Melbourne Order and Sydney Chiefs continue to be the team to beat this week, while the Brisbane Deceptors get their first win on the board, defeating Sydney Roar in this week’s Street Fighter 5 comp! No major changes to standings this week, and I’ve got a feeling this will continue into the Play-offs…
That said, overall standings seem to be clear, but on a game-by-game basis, the story is a little different. Order and the Chiefs are strong at CS:GO, but the spread is fairly equal. When it comes to Rocket League, Perth Ground Zero is giving the leaders a run for their money, and in Street Fighter 5, Melbourne Avant Gaming has been on a winning streak. While it will be interesting to see how it all plays out overall, I’m also keen to see where the teams make their mark within each game bracket.
|Perth Ground Zero||7||5|
|Melbourne Avant Gaming||7||5|
The PUBG Global Invitational is being held later this year in Berlin, but prior to this the regional qualifiers are being held across the planet. This past weekend saw the Oceanic qualifiers, which I believe only covers Australia and New Zealand (although I’m happy to be wrong if anyone can clear this up for me). As you can see, the Chiefs won by a large margin and were in the front right from the first of the 3 days of play.

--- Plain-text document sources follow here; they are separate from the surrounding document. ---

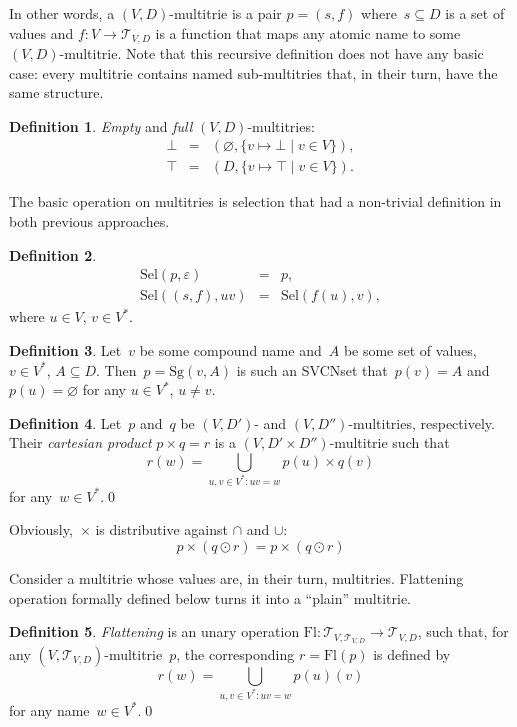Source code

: \documentclass{article}
\theoremstyle{definition}
\newtheorem{Df}{Definition}
\newcommand{\setcharmt}{T}
\newcommand{\setsymbol}[3]{\mathcal{#1}_{#2,#3}}
\newcommand{\setmt}[2]{\setsymbol{\setcharmt}{#1}{#2}}
\newcommand{\flatten}{\mathrm{Fl}}
\newcommand{\select}{\mathrm{Sel}}
\newcommand{\singleleaf}{\mathrm{Sg}}
\begin{document}
In other words, a $(V,D)$-multitrie is a pair $p = (s, f)$ where~$s\subseteq D$
is a set of values and $f: V \to \setmt{V}{D}$ is a function that maps any
atomic name to some $(V,D)$-multitrie. Note that this recursive definition does
not have any basic case: every multitrie contains named sub-multitries that, in
their turn, have the same structure.

\begin{Df}\label{df:mt-extreme}
\emph{Empty} and \emph{full} $(V,D)$-multitries:
\begin{eqnarray*}
  \bot & = & ( \varnothing, \{ v \mapsto \bot \mid v\in V \} ) , \\
  \top & = & ( D,           \{ v \mapsto \top \mid v\in V \} ) .
\end{eqnarray*}
\end{Df}

The basic operation on multitries is selection that had a non-trivial
definition in both previous approaches.

\begin{Df}\label{df:mt-select}
\begin{eqnarray*}
  \select(p, \varepsilon) & = & p , \\
  \select((s, f), u v) & = & \select(f(u), v) ,
\end{eqnarray*}
where $u\in V$, $v\in V^\ast$.
\end{Df}


\begin{Df}
Let~$v$ be some compound name and~$A$ be some set of values, $v\in V^\ast$,
$A\subseteq D$.  Then~$p = \singleleaf(v,A)$ is such an SVCNset that~$p(v) =
A$ and~$p(u) = \varnothing$ for any $u\in V^\ast$, $u\neq v$.
\end{Df}

\begin{Df}\label{df:cartesian}
Let~$p$ and~$q$ be $(V,D')$- and $(V,D'')$-multitries, respectively. Their
\emph{cartesian product} $p\times q = r$ is a $(V,D'\times D'')$-multitrie
such that
\[
  r(w) = \bigcup_{u,v\in V^\ast: uv = w} p(u) \times q(v)
\]
for any~$w\in V^\ast$.\qed
\end{Df}

Obviously,~$\times$ is distributive against $\cap$ and $\cup$:
\[
  p\times(q\odot r) = p\times(q\odot r)
\]

Consider a multitrie whose values are, in their turn, multitries.
Flattening operation formally defined below turns it into a ``plain'' multitrie.
\begin{Df}\label{df:flatten}
\emph{Flattening} is an unary operation $\flatten : \setmt{V}{\setmt{V}{D}}
\to\setmt{V}{D}$, such that, for any $(V,\setmt{V}{D})$-multitrie~$p$, the
corresponding $r=\flatten(p)$ is defined by
\[
  r(w) = \bigcup_{u,v\in V^\ast: uv = w} p(u)(v)
\]
for any name~$w\in V^\ast$.\qed
\end{Df}
\end{document}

The next 5-10 places changed over the course of play, but Order was able to secure second place through solid play/placements on the third day.

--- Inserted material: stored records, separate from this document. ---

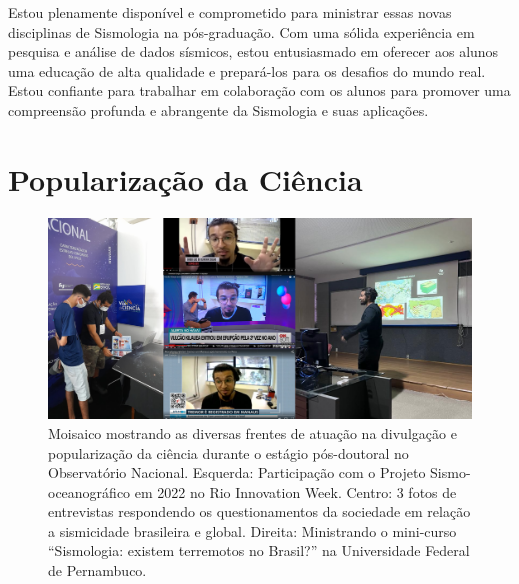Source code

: \documentclass[10pt,a4paper,oneside]{book}
\newcommand{\HeroFigPad}{\vspace{-1cm}}
\begin{document}
Estou plenamente disponível e comprometido para ministrar essas novas disciplinas de Sismologia na pós-graduação. Com uma sólida experiência em pesquisa e análise de dados sísmicos, estou entusiasmado em oferecer aos alunos uma educação de alta qualidade e prepará-los para os desafios do mundo real. Estou confiante para trabalhar em colaboração com os alunos para promover uma compreensão profunda e abrangente da Sismologia e suas aplicações.



\chapter{Popularização da Ciência}
\label{cap_comunidade}

\bigskip

\begin{figure}[h]
  \HeroFigPad
  \begin{center}
    \includegraphics[width=\textwidth]{images/atuacao_divulga.png}
  \end{center}
  \caption{
    Moisaico mostrando as diversas frentes de atuação na divulgação e popularização da ciência durante o estágio pós-doutoral no Observatório Nacional. Esquerda: Participação com o Projeto Sismo-oceanográfico em 2022 no Rio Innovation Week. Centro: 3 fotos de entrevistas respondendo os questionamentos da sociedade em relação a sismicidade brasileira e global. Direita: Ministrando o mini-curso “Sismologia: existem terremotos no Brasil?” na Universidade Federal de Pernambuco.}
\end{figure}
\end{document}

It’s interesting to see these two teams in particular at the top of both this leaderboard and the one for Gfinity Elite Series… In fact, the top 4 places are taken up by teams in both tournaments as well… This says a lot for the quality of these teams, and although we are still early in the lifecycle of esports within Australia, I think we are starting to see some emerging leaders.

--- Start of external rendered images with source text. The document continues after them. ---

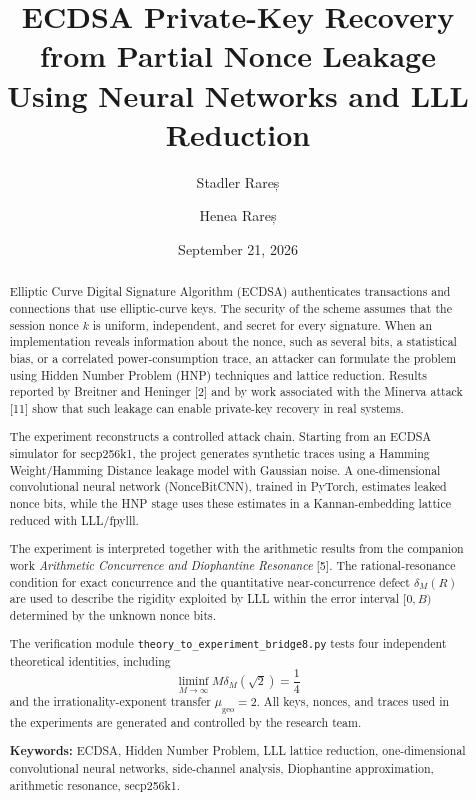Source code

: \documentclass[11pt,a4paper]{article}
\title{\textbf{ECDSA Private-Key Recovery from Partial Nonce Leakage}\\
\large Using Neural Networks and LLL Reduction}
\author{Stadler Rareș \and Henea Rareș}
\date{September 21, 2026}
\begin{document}
\maketitle

\begin{abstract}
Elliptic Curve Digital Signature Algorithm (ECDSA) authenticates transactions and connections that use elliptic-curve keys. The security of the scheme assumes that the session nonce $k$ is uniform, independent, and secret for every signature. When an implementation reveals information about the nonce, such as several bits, a statistical bias, or a correlated power-consumption trace, an attacker can formulate the problem using Hidden Number Problem (HNP) techniques and lattice reduction. Results reported by Breitner and Heninger [2] and by work associated with the Minerva attack [11] show that such leakage can enable private-key recovery in real systems.

The experiment reconstructs a controlled attack chain. Starting from an ECDSA simulator for secp256k1, the project generates synthetic traces using a Hamming Weight/Hamming Distance leakage model with Gaussian noise. A one-dimensional convolutional neural network (NonceBitCNN), trained in PyTorch, estimates leaked nonce bits, while the HNP stage uses these estimates in a Kannan-embedding lattice reduced with LLL/fpylll.

The experiment is interpreted together with the arithmetic results from the companion work \emph{Arithmetic Concurrence and Diophantine Resonance} [5]. The rational-resonance condition for exact concurrence and the quantitative near-concurrence defect $\delta_M(R)$ are used to describe the rigidity exploited by LLL within the error interval $[0,B)$ determined by the unknown nonce bits.

The verification module \texttt{theory\_to\_experiment\_bridge8.py} tests four independent theoretical identities, including
\[
\liminf_{M\to\infty} M\delta_M(\sqrt{2})=\frac14
\]
and the irrationality-exponent transfer $\mu_{\mathrm{geo}}=2$. All keys, nonces, and traces used in the experiments are generated and controlled by the research team.

\textbf{Keywords:} ECDSA, Hidden Number Problem, LLL lattice reduction, one-dimensional convolutional neural networks, side-channel analysis, Diophantine approximation, arithmetic resonance, secp256k1.
\end{abstract}

\clearpage
\tableofcontents
\clearpage
\end{document}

As a result of this tournament, the Chiefs walk away with $12,000 AUD in prize money, Order with $8000, Avant Gaming with $4000, and Ground Zero Gaming with $2400 (the top 8 teams walk away with a share of the prize pool); however, only the Chiefs will be making their way to Berlin to compete for a share of USD $1 million.
Quickly – you may be wondering how PUBG plays out in an esports setting, given the game’s large map and player count. This tournament (and I assume others) plays out very simply – each team is a squad of four, so all 20 teams play a series of matches with points awarded for both placement and kills. Viewers (but not players) can see all teams on the map and in-game, as well as being able to see silhouettes through walls. This allows for viewers to be able to get a view of the match that the players don’t have, and definitely provides for much more interesting viewing. As a result, I expect I will tune into more PUBG esports now that I know how it works!
On that last note, however – I should be clear that I will not be covering all of the regional qualifiers for the Global Invitational, as I don’t have the bandwidth. That said, I do plan to cover the event itself, to see how well the Chiefs do in global competition. Go Aussies!